As a child, as far back as I can remember, I was taught how to act, what to say and not say, around White people. I was especially taught to be on watch for the police and, as a child, I have seen the aggressive actions police have toward Black people. I learned that what a White person does and say is always right and a Black person is considered wrong while doing or saying the same exact thing.
It was drilled into my head many times that as a Black person, applying for a job, would have to know two or three times as much, be much better at, if not perfect, and present a better dress and attitude to even be considered than a White person. I remember my first real job where I did almost everything there was to do on the job except, I could not touch the cash register, I had to wait for a White clerk to receive the payment. I still remember some of the rude remarks made to me or about me when all I was doing was my job, silently. A White person would never bear that nor understand that. To the Black people, I was a big successful person because I was the only Black person working in an all-White store.
While in the military I endured, over and over, many rude comments, missed promotions, uncalled for actions but I made it to retirement. I was told, to my face (after the Bill of Rights was passed), that I could not be in a particular corps of military duty because I was Black, it took me three years to finally make it into the outfit and another four years to be its leader. However, I had to endure many, upon many racist attacks. I constantly watched my back and trusted no one at all.
Upon retiring from the military, I joined the police force and immediately met racism that was everywhere within the force. I have seen racist actions, heard racist comments and endured every type of racism there is. Who could I turn to? What could I do? Who could I trust? No one. If I did or said anything I could be like my cousin, the first Black policeman of the same force years ago, setup and killed.
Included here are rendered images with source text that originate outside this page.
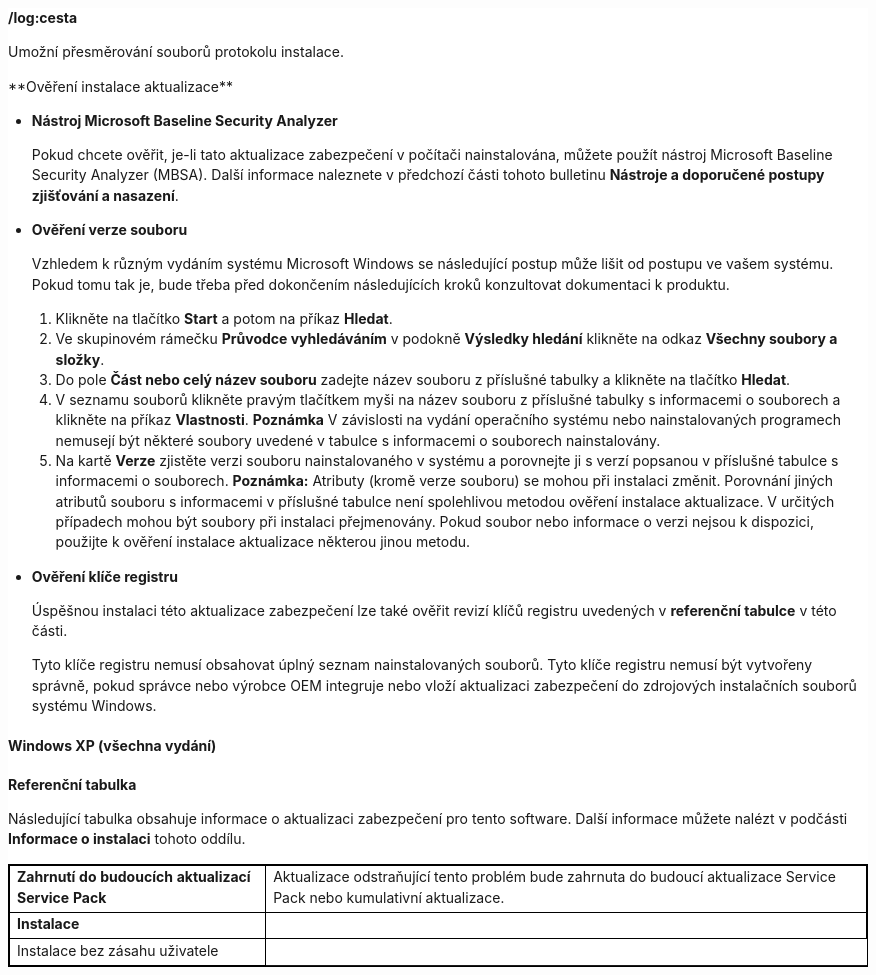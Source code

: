 **/log:cesta**
</td>
<td style="border:1px solid black;">
Umožní přesměrování souborů protokolu instalace.
</td>
</tr>
</table>
<p> </p>
**Ověření instalace aktualizace**

-   **Nástroj Microsoft Baseline Security Analyzer**

    Pokud chcete ověřit, je-li tato aktualizace zabezpečení v počítači nainstalována, můžete použít nástroj Microsoft Baseline Security Analyzer (MBSA). Další informace naleznete v předchozí části tohoto bulletinu **Nástroje a doporučené postupy zjišťování a nasazení**.

-   **Ověření verze souboru**

    Vzhledem k různým vydáním systému Microsoft Windows se následující postup může lišit od postupu ve vašem systému. Pokud tomu tak je, bude třeba před dokončením následujících kroků konzultovat dokumentaci k produktu.

    1.  Klikněte na tlačítko **Start** a potom na příkaz **Hledat**.
    2.  Ve skupinovém rámečku **Průvodce vyhledáváním** v podokně **Výsledky hledání** klikněte na odkaz **Všechny soubory a složky**.
    3.  Do pole **Část nebo celý název souboru** zadejte název souboru z příslušné tabulky a klikněte na tlačítko **Hledat**.
    4.  V seznamu souborů klikněte pravým tlačítkem myši na název souboru z příslušné tabulky s informacemi o souborech a klikněte na příkaz **Vlastnosti**.
        **Poznámka** V závislosti na vydání operačního systému nebo nainstalovaných programech nemusejí být některé soubory uvedené v tabulce s informacemi o souborech nainstalovány.
    5.  Na kartě **Verze** zjistěte verzi souboru nainstalovaného v systému a porovnejte ji s verzí popsanou v příslušné tabulce s informacemi o souborech.
        **Poznámka:** Atributy (kromě verze souboru) se mohou při instalaci změnit. Porovnání jiných atributů souboru s informacemi v příslušné tabulce není spolehlivou metodou ověření instalace aktualizace. V určitých případech mohou být soubory při instalaci přejmenovány. Pokud soubor nebo informace o verzi nejsou k dispozici, použijte k ověření instalace aktualizace některou jinou metodu.

-   **Ověření klíče registru**

    Úspěšnou instalaci této aktualizace zabezpečení lze také ověřit revizí klíčů registru uvedených v **referenční tabulce** v této části.

    Tyto klíče registru nemusí obsahovat úplný seznam nainstalovaných souborů. Tyto klíče registru nemusí být vytvořeny správně, pokud správce nebo výrobce OEM integruje nebo vloží aktualizaci zabezpečení do zdrojových instalačních souborů systému Windows.

#### Windows XP (všechna vydání)

**Referenční tabulka**

Následující tabulka obsahuje informace o aktualizaci zabezpečení pro tento software. Další informace můžete nalézt v podčásti **Informace o instalaci** tohoto oddílu.

<p> </p>
<table style="border:1px solid black;">
<tbody>
<tr class="odd">
<td style="border:1px solid black;"><strong>Zahrnutí do budoucích aktualizací Service Pack</strong></td>
<td style="border:1px solid black;">Aktualizace odstraňující tento problém bude zahrnuta do budoucí aktualizace Service Pack nebo kumulativní aktualizace.</td>
</tr>  
<tr class="even">
<td style="border:1px solid black;"><strong>Instalace</strong></td>
<td style="border:1px solid black;"></td>
</tr>  
<tr class="odd">
<td style="border:1px solid black;">Instalace bez zásahu uživatele</td>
Yes, I have been around it and have seen it all my life and the marching today are echoes of when I marched in the ‘60s. In my blogs, this one and http://www.faithingodministries.net, I often have said that history repeats itself with the only difference being the date. Blacks have died for thousands of years (it goes back to before the Pyramids) because of racism and it is not over yet. Although I would like to see the end of it all, I won’t hold my breathe. I have lived a full and interesting life and, today, I still watch my back. I am still very, very careful. I could be next. I could be stopped by the police for anything at all. I could be erroneously accused by a White person and be killed for being Black. I am in my 70s and I could be next.